Plain-text document sources:
'''
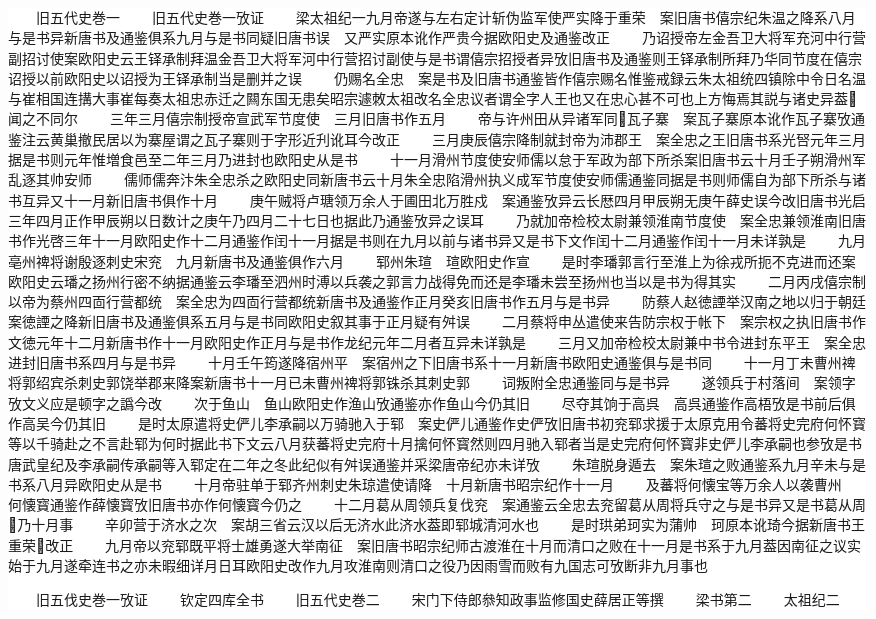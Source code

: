 　　旧五代史巻一
　　旧五代史巻一攷证
　　梁太祖纪一九月帝遂与左右定计斩伪监军使严实降于重荣　案旧唐书僖宗纪朱温之降系八月与是书异新唐书及通鉴俱系九月与是书同疑旧唐书误　又严实原本讹作严贵今据欧阳史及通鉴改正
　　乃诏授帝左金吾卫大将军充河中行营副招讨使案欧阳史云王铎承制拜温金吾卫大将军河中行营招讨副使与是书谓僖宗招授者异攷旧唐书及通鉴则王铎承制所拜乃华同节度在僖宗诏授以前欧阳史以诏授为王铎承制当是删并之误
　　仍赐名全忠　案是书及旧唐书通鉴皆作僖宗赐名惟鉴戒録云朱太祖统四镇除中令日名温与崔相国连搆大事崔每奏太祖忠赤迁之闗东国无患矣昭宗遽敇太祖改名全忠议者谓全字人王也又在忠心甚不可也上方悔焉其説与诸史异葢闻之不同尔
　　三年三月僖宗制授帝宣武军节度使　三月旧唐书作五月
　　帝与许州田从异诸军同瓦子寨　案瓦子寨原本讹作瓦子寨攷通鉴注云黄巢撤民居以为寨屋谓之瓦子寨则于字形近刋讹耳今改正
　　三月庚辰僖宗降制就封帝为沛郡王　案全忠之王旧唐书系光唘元年三月据是书则元年惟増食邑至二年三月乃进封也欧阳史从是书
　　十一月滑州节度使安师儒以怠于军政为部下所杀案旧唐书云十月壬子朔滑州军乱逐其帅安师
　　儒师儒奔汴朱全忠杀之欧阳史同新唐书云十月朱全忠陷滑州执义成军节度使安师儒通鉴同据是书则师儒自为部下所杀与诸书互异又十一月新旧唐书俱作十月
　　庚午贼将卢瑭领万余人于圃田北万胜戍　案通鉴攷异云长厯四月甲辰朔无庚午薛史误今改旧唐书光启三年四月正作甲辰朔以日数计之庚午乃四月二十七日也据此乃通鉴攷异之误耳
　　乃就加帝检校太尉兼领淮南节度使　案全忠兼领淮南旧唐书作光啓三年十一月欧阳史作十二月通鉴作闰十一月据是书则在九月以前与诸书异又是书下文作闰十二月通鉴作闰十一月未详孰是
　　九月亳州禆将谢殷逐刺史宋兖　九月新唐书及通鉴俱作六月
　　郓州朱瑄　瑄欧阳史作宣
　　是时李璠郭言行至淮上为徐戎所扼不克进而还案欧阳史云璠之扬州行密不纳据通鉴云李璠至泗州时溥以兵袭之郭言力战得免而还是李璠未尝至扬州也当以是书为得其实
　　二月丙戌僖宗制以帝为蔡州四靣行营都统　案全忠为四靣行营都统新唐书及通鉴作正月癸亥旧唐书作五月与是书异
　　防蔡人赵徳諲举汉南之地以归于朝廷　案徳諲之降新旧唐书及通鉴俱系五月与是书同欧阳史叙其事于正月疑有舛误
　　二月蔡将申丛遣使来告防宗权于帐下　案宗权之执旧唐书作文徳元年十二月新唐书作十一月欧阳史作正月与是书作龙纪元年二月者互异未详孰是
　　三月又加帝检校太尉兼中书令进封东平王　案全忠进封旧唐书系四月与是书异
　　十月壬午筠遂降宿州平　案宿州之下旧唐书系十一月新唐书欧阳史通鉴俱与是书同
　　十一月丁未曹州禆将郭绍宾杀刺史郭饶举郡来降案新唐书十一月已未曹州禆将郭铢杀其刺史郭
　　词叛附全忠通鉴同与是书异
　　遂领兵于村落间　案领字攷文义应是顿字之譌今改
　　次于鱼山　鱼山欧阳史作渔山攷通鉴亦作鱼山今仍其旧
　　尽夺其饷于高呉　高呉通鉴作高梧攷是书前后俱作高吴今仍其旧
　　是时太原遣将史俨儿李承嗣以万骑驰入于郓　案史俨儿通鉴作史俨攷旧唐书初兖郓求援于太原克用令蕃将史完府何怀寳等以千骑赴之不言赴郓为何时据此书下文云八月获蕃将史完府十月擒何怀寳然则四月驰入郓者当是史完府何怀寳非史俨儿李承嗣也参攷是书唐武皇纪及李承嗣传承嗣等入郓定在二年之冬此纪似有舛误通鉴并采梁唐帝纪亦未详攷
　　朱瑄脱身遁去　案朱瑄之败通鉴系九月辛未与是书系八月异欧阳史从是书
　　十月帝驻单于郓齐州刺史朱琼遣使请降　十月新唐书昭宗纪作十一月
　　及蕃将何懐宝等万余人以袭曹州　何懐寳通鉴作薛懐寳攷旧唐书亦作何懐寳今仍之
　　十二月葛从周领兵复伐兖　案通鉴云全忠去兖留葛从周将兵守之与是书异又是书葛从周乃十月事
　　辛卯营于济水之次　案胡三省云汉以后无济水此济水葢即郓城清河水也
　　是时珙弟珂实为蒲帅　珂原本讹琦今据新唐书王重荣改正
　　九月帝以兖郓既平将士雄勇遂大举南征　案旧唐书昭宗纪师古渡淮在十月而清口之败在十一月是书系于九月葢因南征之议实始于九月遂牵连书之亦未暇细详月日耳欧阳史改作九月攻淮南则清口之役乃因雨雪而败有九国志可攷断非九月事也














　　旧五伐史巻一攷证
　　钦定四库全书
　　旧五代史巻二
　　宋门下侍郎叅知政事监修国史薛居正等撰
　　梁书第二
　　太祖纪二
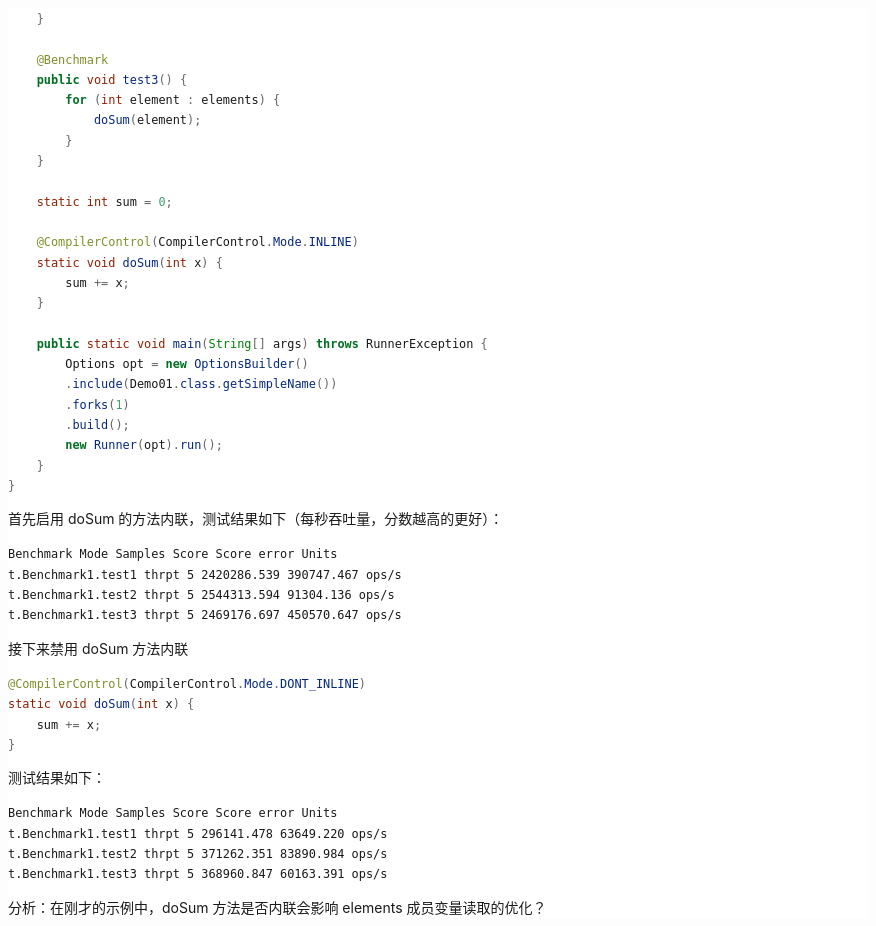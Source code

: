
 ```java
    }

    @Benchmark
    public void test3() {
        for (int element : elements) {
            doSum(element);
        }
    }

    static int sum = 0;

    @CompilerControl(CompilerControl.Mode.INLINE)
    static void doSum(int x) {
        sum += x;
    }

    public static void main(String[] args) throws RunnerException {
        Options opt = new OptionsBuilder()
        .include(Demo01.class.getSimpleName())
        .forks(1)
        .build();
        new Runner(opt).run();
    }
}
```

首先启用 doSum 的方法内联，测试结果如下（每秒吞吐量，分数越高的更好）：

```apl
Benchmark Mode Samples Score Score error Units
t.Benchmark1.test1 thrpt 5 2420286.539 390747.467 ops/s
t.Benchmark1.test2 thrpt 5 2544313.594 91304.136 ops/s
t.Benchmark1.test3 thrpt 5 2469176.697 450570.647 ops/s
```

接下来禁用 doSum 方法内联

```java
@CompilerControl(CompilerControl.Mode.DONT_INLINE)
static void doSum(int x) {
    sum += x;
}
```

测试结果如下：

```apl
Benchmark Mode Samples Score Score error Units
t.Benchmark1.test1 thrpt 5 296141.478 63649.220 ops/s
t.Benchmark1.test2 thrpt 5 371262.351 83890.984 ops/s
t.Benchmark1.test3 thrpt 5 368960.847 60163.391 ops/s
```

分析：在刚才的示例中，doSum 方法是否内联会影响 elements 成员变量读取的优化？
'''
Task to complete → Quote every record above exactly, omitting any pictures they contain.

Answer to this problem →
Source code

: 　　旧五代史巻一
　　旧五代史巻一攷证
　　梁太祖纪一九月帝遂与左右定计斩伪监军使严实降于重荣　案旧唐书僖宗纪朱温之降系八月与是书异新唐书及通鉴俱系九月与是书同疑旧唐书误　又严实原本讹作严贵今据欧阳史及通鉴改正
　　乃诏授帝左金吾卫大将军充河中行营副招讨使案欧阳史云王铎承制拜温金吾卫大将军河中行营招讨副使与是书谓僖宗招授者异攷旧唐书及通鉴则王铎承制所拜乃华同节度在僖宗诏授以前欧阳史以诏授为王铎承制当是删并之误
　　仍赐名全忠　案是书及旧唐书通鉴皆作僖宗赐名惟鉴戒録云朱太祖统四镇除中令日名温与崔相国连搆大事崔每奏太祖忠赤迁之闗东国无患矣昭宗遽敇太祖改名全忠议者谓全字人王也又在忠心甚不可也上方悔焉其説与诸史异葢闻之不同尔
　　三年三月僖宗制授帝宣武军节度使　三月旧唐书作五月
　　帝与许州田从异诸军同瓦子寨　案瓦子寨原本讹作瓦子寨攷通鉴注云黄巢撤民居以为寨屋谓之瓦子寨则于字形近刋讹耳今改正
　　三月庚辰僖宗降制就封帝为沛郡王　案全忠之王旧唐书系光唘元年三月据是书则元年惟増食邑至二年三月乃进封也欧阳史从是书
　　十一月滑州节度使安师儒以怠于军政为部下所杀案旧唐书云十月壬子朔滑州军乱逐其帅安师
　　儒师儒奔汴朱全忠杀之欧阳史同新唐书云十月朱全忠陷滑州执义成军节度使安师儒通鉴同据是书则师儒自为部下所杀与诸书互异又十一月新旧唐书俱作十月
　　庚午贼将卢瑭领万余人于圃田北万胜戍　案通鉴攷异云长厯四月甲辰朔无庚午薛史误今改旧唐书光启三年四月正作甲辰朔以日数计之庚午乃四月二十七日也据此乃通鉴攷异之误耳
　　乃就加帝检校太尉兼领淮南节度使　案全忠兼领淮南旧唐书作光啓三年十一月欧阳史作十二月通鉴作闰十一月据是书则在九月以前与诸书异又是书下文作闰十二月通鉴作闰十一月未详孰是
　　九月亳州禆将谢殷逐刺史宋兖　九月新唐书及通鉴俱作六月
　　郓州朱瑄　瑄欧阳史作宣
　　是时李璠郭言行至淮上为徐戎所扼不克进而还案欧阳史云璠之扬州行密不纳据通鉴云李璠至泗州时溥以兵袭之郭言力战得免而还是李璠未尝至扬州也当以是书为得其实
　　二月丙戌僖宗制以帝为蔡州四靣行营都统　案全忠为四靣行营都统新唐书及通鉴作正月癸亥旧唐书作五月与是书异
　　防蔡人赵徳諲举汉南之地以归于朝廷　案徳諲之降新旧唐书及通鉴俱系五月与是书同欧阳史叙其事于正月疑有舛误
　　二月蔡将申丛遣使来告防宗权于帐下　案宗权之执旧唐书作文徳元年十二月新唐书作十一月欧阳史作正月与是书作龙纪元年二月者互异未详孰是
　　三月又加帝检校太尉兼中书令进封东平王　案全忠进封旧唐书系四月与是书异
　　十月壬午筠遂降宿州平　案宿州之下旧唐书系十一月新唐书欧阳史通鉴俱与是书同
　　十一月丁未曹州禆将郭绍宾杀刺史郭饶举郡来降案新唐书十一月已未曹州禆将郭铢杀其刺史郭
　　词叛附全忠通鉴同与是书异
　　遂领兵于村落间　案领字攷文义应是顿字之譌今改
　　次于鱼山　鱼山欧阳史作渔山攷通鉴亦作鱼山今仍其旧
　　尽夺其饷于高呉　高呉通鉴作高梧攷是书前后俱作高吴今仍其旧
　　是时太原遣将史俨儿李承嗣以万骑驰入于郓　案史俨儿通鉴作史俨攷旧唐书初兖郓求援于太原克用令蕃将史完府何怀寳等以千骑赴之不言赴郓为何时据此书下文云八月获蕃将史完府十月擒何怀寳然则四月驰入郓者当是史完府何怀寳非史俨儿李承嗣也参攷是书唐武皇纪及李承嗣传承嗣等入郓定在二年之冬此纪似有舛误通鉴并采梁唐帝纪亦未详攷
　　朱瑄脱身遁去　案朱瑄之败通鉴系九月辛未与是书系八月异欧阳史从是书
　　十月帝驻单于郓齐州刺史朱琼遣使请降　十月新唐书昭宗纪作十一月
　　及蕃将何懐宝等万余人以袭曹州　何懐寳通鉴作薛懐寳攷旧唐书亦作何懐寳今仍之
　　十二月葛从周领兵复伐兖　案通鉴云全忠去兖留葛从周将兵守之与是书异又是书葛从周乃十月事
　　辛卯营于济水之次　案胡三省云汉以后无济水此济水葢即郓城清河水也
　　是时珙弟珂实为蒲帅　珂原本讹琦今据新唐书王重荣改正
　　九月帝以兖郓既平将士雄勇遂大举南征　案旧唐书昭宗纪师古渡淮在十月而清口之败在十一月是书系于九月葢因南征之议实始于九月遂牵连书之亦未暇细详月日耳欧阳史改作九月攻淮南则清口之役乃因雨雪而败有九国志可攷断非九月事也














　　旧五伐史巻一攷证
　　钦定四库全书
　　旧五代史巻二
　　宋门下侍郎叅知政事监修国史薛居正等撰
　　梁书第二
　　太祖纪二
Source code

:
 ```java
    }

    @Benchmark
    public void test3() {
        for (int element : elements) {
            doSum(element);
        }
    }

    static int sum = 0;

    @CompilerControl(CompilerControl.Mode.INLINE)
    static void doSum(int x) {
        sum += x;
    }

    public static void main(String[] args) throws RunnerException {
        Options opt = new OptionsBuilder()
        .include(Demo01.class.getSimpleName())
        .forks(1)
        .build();
        new Runner(opt).run();
    }
}
```

首先启用 doSum 的方法内联，测试结果如下（每秒吞吐量，分数越高的更好）：

```apl
Benchmark Mode Samples Score Score error Units
t.Benchmark1.test1 thrpt 5 2420286.539 390747.467 ops/s
t.Benchmark1.test2 thrpt 5 2544313.594 91304.136 ops/s
t.Benchmark1.test3 thrpt 5 2469176.697 450570.647 ops/s
```

接下来禁用 doSum 方法内联

```java
@CompilerControl(CompilerControl.Mode.DONT_INLINE)
static void doSum(int x) {
    sum += x;
}
```

测试结果如下：

```apl
Benchmark Mode Samples Score Score error Units
t.Benchmark1.test1 thrpt 5 296141.478 63649.220 ops/s
t.Benchmark1.test2 thrpt 5 371262.351 83890.984 ops/s
t.Benchmark1.test3 thrpt 5 368960.847 60163.391 ops/s
```

分析：在刚才的示例中，doSum 方法是否内联会影响 elements 成员变量读取的优化？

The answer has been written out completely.